Однако в ранние годы, еще не зная толком, как лучше использовать свое дарование, Ильф брался за драматические и даже мелодраматические темы, ему совсем не свойственные. Что можно сказать о ранних рассказах «Рыболов стеклянного батальона» и «Маленький негодяй»? Они производят впечатление искусственных, вычурных. Тут есть стремление писать образно во что бы то ни стало («День доеден до последней крошки», «Петух кричал, как роженица», «Стенька удушливо хохотал» и т. д.), но может показаться, что нет еще подлинного умения образно видеть мир. Описания природы выходили какими-то странными, импрессионистическими: «Солнце в беспамятстве катилось к закату... Телеграфные провода выли и свистели. Швыряя белый дым, вылез из-за поворота паровоз и снова ушел за поворот... В пшенице кричала и плакала мелкая птичья сволочь. Солнце сжималось, становилось все меньше и безостановочно падало. Луна пожелтела, и поднялся ветер».
Интересно сравнить такие пейзажные зарисовки молодого Ильфа с пейзажами «Двенадцати стульев»: «За ночь холод был съеден без остатка. Стало так тепло, что у ранних прохожих ныли ноги. Воробьи несли разный вздор. Даже курица, вышедшая из кухни в гостиничный двор, почувствовала прилив сил и попыталась взлететь. Небо было в мелких облачных клецках, из мусорного ящика несло запахом фиалки и супа пейзан. Ветер млел под карнизом. Коты развалились на крыше и, снисходительно сощурясь, глядели на двор...»

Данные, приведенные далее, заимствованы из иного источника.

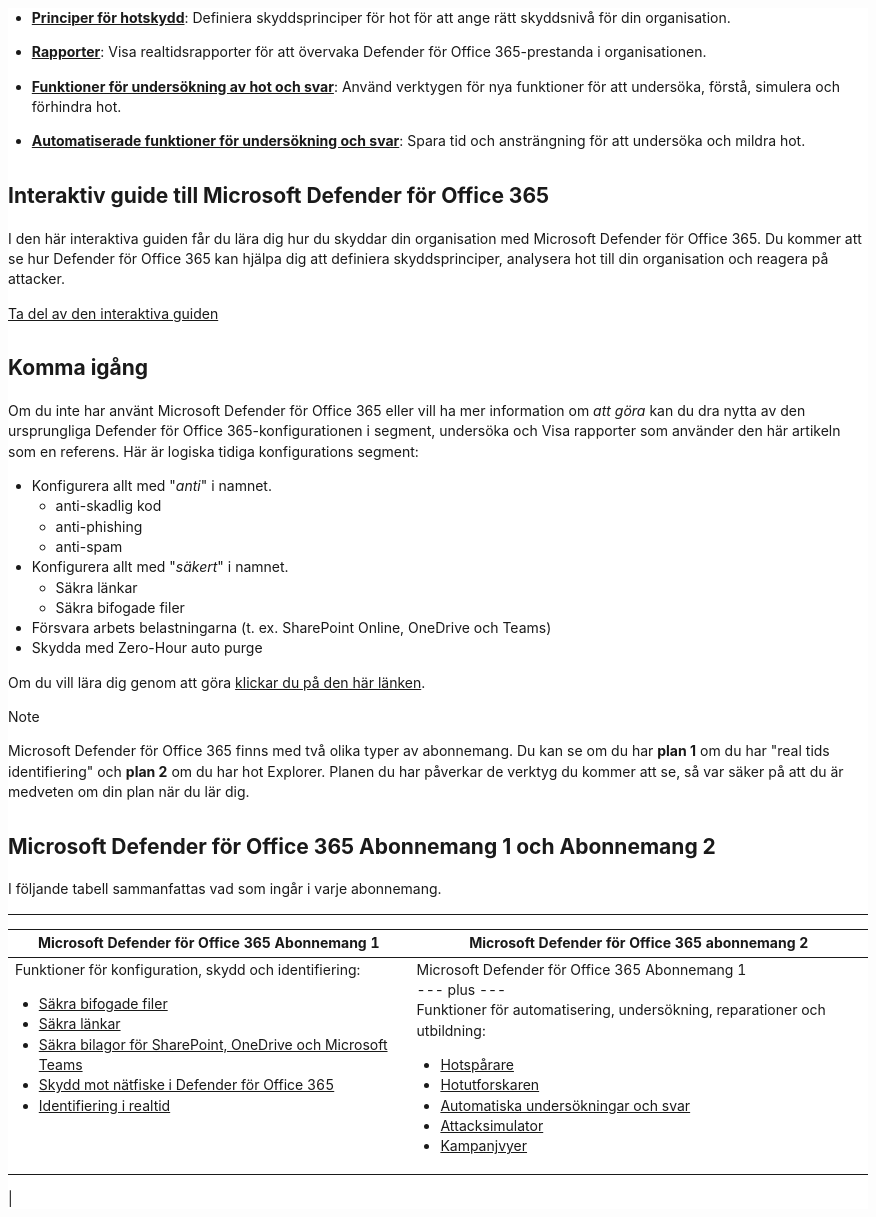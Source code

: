 - **[Principer för hotskydd](#configure-microsoft-defender-for-office-365-policies)**: Definiera skyddsprinciper för hot för att ange rätt skyddsnivå för din organisation.

- **[Rapporter](#view-microsoft-defender-for-office-365-reports)**: Visa realtidsrapporter för att övervaka Defender för Office 365-prestanda i organisationen.

- **[Funktioner för undersökning av hot och svar](#use-threat-investigation-and-response-capabilities)**: Använd verktygen för nya funktioner för att undersöka, förstå, simulera och förhindra hot.

- **[Automatiserade funktioner för undersökning och svar](office-365-air.md)**: Spara tid och ansträngning för att undersöka och mildra hot.

## <a name="interactive-guide-to-microsoft-defender-for-office-365"></a>Interaktiv guide till Microsoft Defender för Office 365
I den här interaktiva guiden får du lära dig hur du skyddar din organisation med Microsoft Defender för Office 365. Du kommer att se hur Defender för Office 365 kan hjälpa dig att definiera skyddsprinciper, analysera hot till din organisation och reagera på attacker.

[Ta del av den interaktiva guiden](https://aka.ms/MSDO-IG)

## <a name="getting-started"></a>Komma igång

Om du inte har använt Microsoft Defender för Office 365 eller vill ha mer information om *att göra* kan du dra nytta av den ursprungliga Defender för Office 365-konfigurationen i segment, undersöka och Visa rapporter som använder den här artikeln som en referens. Här är logiska tidiga konfigurations segment:

- Konfigurera allt med "*anti*" i namnet.
  - anti-skadlig kod
  - anti-phishing
  - anti-spam
- Konfigurera allt med "*säkert*" i namnet.
  - Säkra länkar
  - Säkra bifogade filer
- Försvara arbets belastningarna (t. ex. SharePoint Online, OneDrive och Teams)
- Skydda med Zero-Hour auto purge

Om du vill lära dig genom att göra [klickar du på den här länken](protect-against-threats.md).

> [!NOTE]
> Microsoft Defender för Office 365 finns med två olika typer av abonnemang. Du kan se om du har **plan 1** om du har "real tids identifiering" och **plan 2** om du har hot Explorer. Planen du har påverkar de verktyg du kommer att se, så var säker på att du är medveten om din plan när du lär dig.

## <a name="microsoft-defender-for-office-365-plan-1-and-plan-2"></a>Microsoft Defender för Office 365 Abonnemang 1 och Abonnemang 2

I följande tabell sammanfattas vad som ingår i varje abonnemang.

****

|Microsoft Defender för Office 365 Abonnemang 1|Microsoft Defender för Office 365 abonnemang 2|
|---|---|
|Funktioner för konfiguration, skydd och identifiering: <ul><li>[Säkra bifogade filer](safe-attachments.md)</li><li>[Säkra länkar](safe-links.md)</li><li>[Säkra bilagor för SharePoint, OneDrive och Microsoft Teams](mdo-for-spo-odb-and-teams.md)</li><li>[Skydd mot nätfiske i Defender för Office 365](set-up-anti-phishing-policies.md#exclusive-settings-in-anti-phishing-policies-in-microsoft-defender-for-office-365)</li><li>[Identifiering i realtid](threat-explorer.md)</li></ul>|Microsoft Defender för Office 365 Abonnemang 1  <br>--- plus ---<br> Funktioner för automatisering, undersökning, reparationer och utbildning:<ul><li>[Hotspårare](threat-trackers.md)</li><li>[Hotutforskaren](threat-explorer.md)</li><li>[Automatiska undersökningar och svar](office-365-air.md)</li><li>[Attacksimulator](attack-simulator.md)</li><li>[Kampanjvyer](campaigns.md)</li></ul>|
|
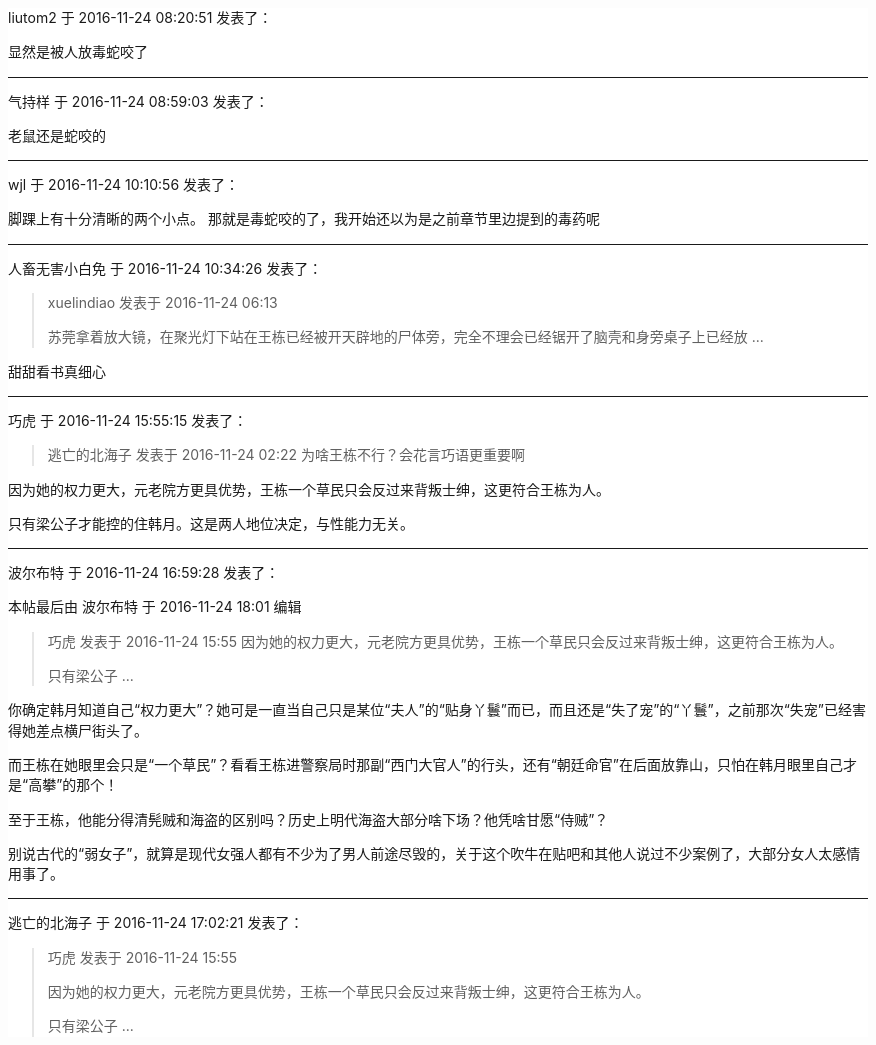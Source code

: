 liutom2 于 2016-11-24 08:20:51 发表了：

显然是被人放毒蛇咬了

---

气持样 于 2016-11-24 08:59:03 发表了：

老鼠还是蛇咬的

---

wjl 于 2016-11-24 10:10:56 发表了：

脚踝上有十分清晰的两个小点。 那就是毒蛇咬的了，我开始还以为是之前章节里边提到的毒药呢

---

人畜无害小白免 于 2016-11-24 10:34:26 发表了：

> xuelindiao 发表于 2016-11-24 06:13
>
> 苏莞拿着放大镜，在聚光灯下站在王栋已经被开天辟地的尸体旁，完全不理会已经锯开了脑壳和身旁桌子上已经放 ...

甜甜看书真细心

---

巧虎 于 2016-11-24 15:55:15 发表了：

> 逃亡的北海子 发表于 2016-11-24 02:22 为啥王栋不行？会花言巧语更重要啊

因为她的权力更大，元老院方更具优势，王栋一个草民只会反过来背叛士绅，这更符合王栋为人。

只有梁公子才能控的住韩月。这是两人地位决定，与性能力无关。

---

波尔布特 于 2016-11-24 16:59:28 发表了：

本帖最后由 波尔布特 于 2016-11-24 18:01 编辑

> 巧虎 发表于 2016-11-24 15:55 因为她的权力更大，元老院方更具优势，王栋一个草民只会反过来背叛士绅，这更符合王栋为人。
>
> 只有梁公子 ...

你确定韩月知道自己“权力更大”？她可是一直当自己只是某位“夫人”的“贴身丫鬟”而已，而且还是“失了宠”的“丫鬟”，之前那次“失宠”已经害得她差点横尸街头了。

而王栋在她眼里会只是“一个草民”？看看王栋进警察局时那副“西门大官人”的行头，还有“朝廷命官”在后面放靠山，只怕在韩月眼里自己才是“高攀”的那个！

至于王栋，他能分得清髡贼和海盗的区别吗？历史上明代海盗大部分啥下场？他凭啥甘愿“侍贼”？

别说古代的“弱女子”，就算是现代女强人都有不少为了男人前途尽毁的，关于这个吹牛在贴吧和其他人说过不少案例了，大部分女人太感情用事了。

---

逃亡的北海子 于 2016-11-24 17:02:21 发表了：

> 巧虎 发表于 2016-11-24 15:55
>
> 因为她的权力更大，元老院方更具优势，王栋一个草民只会反过来背叛士绅，这更符合王栋为人。
>
> 只有梁公子 ...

В обоих случаях использован прием резких несоответствий, сближения далеких понятий. Некоторые фразы в ранних рассказах Ильфа и в «Двенадцати стульях» почти буквально совпадают («День доеден до последней крошки», «За ночь холод был съеден без остатка»). Разница только в том, что в поисках своей оригинальной манеры Ильф мог еще писать такие фразы всерьез. А в их совместной с Петровым работе прием резких несоответствий становился одним из важных и постоянно действующих сатирических средств.
Живость, раскованность и разговорную простоту стиля Ильф обретал не в ранних своих рассказах, а в своеобразных юмористических репортажах. Тут для острого наблюдателя открывался широкий простор. «Объекты» были разные. В Одессе, на Платоновском молу, он следил, как разгружается первый после блокады американский пароход, в отделении милиции беседовал с правонарушителями, а на Нижегородской ярмарке, куда Ильф приехал от «Гудка», с увлечением толкался в пестрой толпе. Но чаще всего, бродя «зевакой» по московским улицам, Ильф делал летучие зарисовки столичной жизни. Это была Москва 1923—1925 годов. Теперь нам трудно представить беспризорных детей, которые, кутаясь в невообразимое тряпье («семь дыр с заплатками»), грелись в самом центре города возле асфальтовых котлов; трудно представить наглых, преуспевающих биржевых дельцов, всем своим видом старавшихся показать, что революции не было, а «если она даже была, то ее больше не будет». Забыты старорежимные дамы, чьи траурные шляпы и манеры напоминали Ильфу похоронных лошадей. И странно читать описание шумного, беспорядочного торжища, которое ежедневно раскидывалось на углу Петровки, и Столешникова. Беспатентные лоточники торговали тут клетчатыми носками «скетч». Слышен был протяжный крик: «Вечная игла для примуса!»